During 1940-50s, he shared an office with Jimmy Shield and was supported by Mrs.Bowman, a technical worker.

== Late Years ==
Stewart was staying in a room in a group of houses where old people are looked after at Fenstanton Avenue at his late years. He was still certainly hale and hearty but became more frail than before. His sight began to be failing at 1966, and finally got largely blind and was unable to read by 1967. He was still concerned about politics.Stewart was confused about the Cultural Revolution in China and affirmed that Red Guards could not be workers. He thought Communists in France and Italy did not do enough work in their armies, leading them away from power. He though the outlook was bleak that time due to the US interference in Vietnam, Egypt, and Israel-Arabic War, and the ruling of Wilson and Brown. He suggested that the Labour Party should be split.

Stewart published an account of his work, Breaking the Fetters, in 1967. He died in 1971 at the age of 94. At the time of his death, he was living in a retirement home in London paid for by the British Communist Party from funds received from the Communist Party of the Soviet Union.

== Legacy ==
In May 2023, Dundee-based journalist Graham Ogilvy gave a talk about Stewart at an event held by Dundee Trades Union Council. Regarding Stewart's legacy, Oglivy said: "Stewart firmly believed he was on the side of history acting to build socialism and stop fascism. He was a complex man – despite aiding the Soviet Union he was critical of the Nazi-Soviet pact, the invasion of Czechoslovakia and other aspects of Soviet policy. His story is amazing, however, and tragic too."

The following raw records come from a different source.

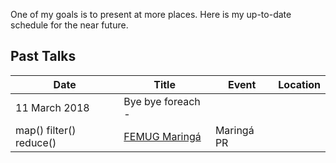 One of my goals is to present at more places. Here is my up-to-date schedule for the near future.

## Past Talks

| Date        | Title | Event | Location |
| ----------- | ----- | ----- | -------- |
| 11 March 2018 | Bye bye foreach -
map() filter() reduce() | [FEMUG Maringá][1] | Maringá PR |

[1]: https://www.meetup.com/pt-BR/femugmga/
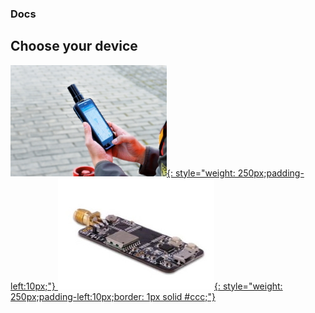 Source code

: ### Docs 

## Choose your device


 [![](images/d303.jpg){: style="weight: 250px;padding-left:10px;"} ](/d303-docs)
 [![](images/rtk-board.jpg){: style="weight: 250px;padding-left:10px;border: 1px solid #ccc;"} ](/rtk-board)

Files on him are available in the National Archives at Kew. One of the bundles, covering the period 1927–31, covers Stewart's contacts with Norwegian and Chinese communists in 1927. It also includes reports from an informant in Ireland about Stewart's activities there, including, in 1929–1930, contacts between the Irish Republican Army and the CPGB.

== Further information ==
Stewart had a daughter named Nannie, who attended school in Russia when Stewart lived there. 11 year old Nannie was present at a 1925 Communist Conference when a large force of police entered the hall in St Mungo Hall in Govan where the event was taking place, and instructed all the women present to speak (so that their nationality could be identified.) Helen Crawfurd was first to reply, speaking in a broad Scots accent. and her initiative was taken on by others; one of the other delegates responding in Esperanto, and Nannie in Russian. When asked what she had replied, she was reported to have replied: "I told them I didn't know what they meant and didn't care".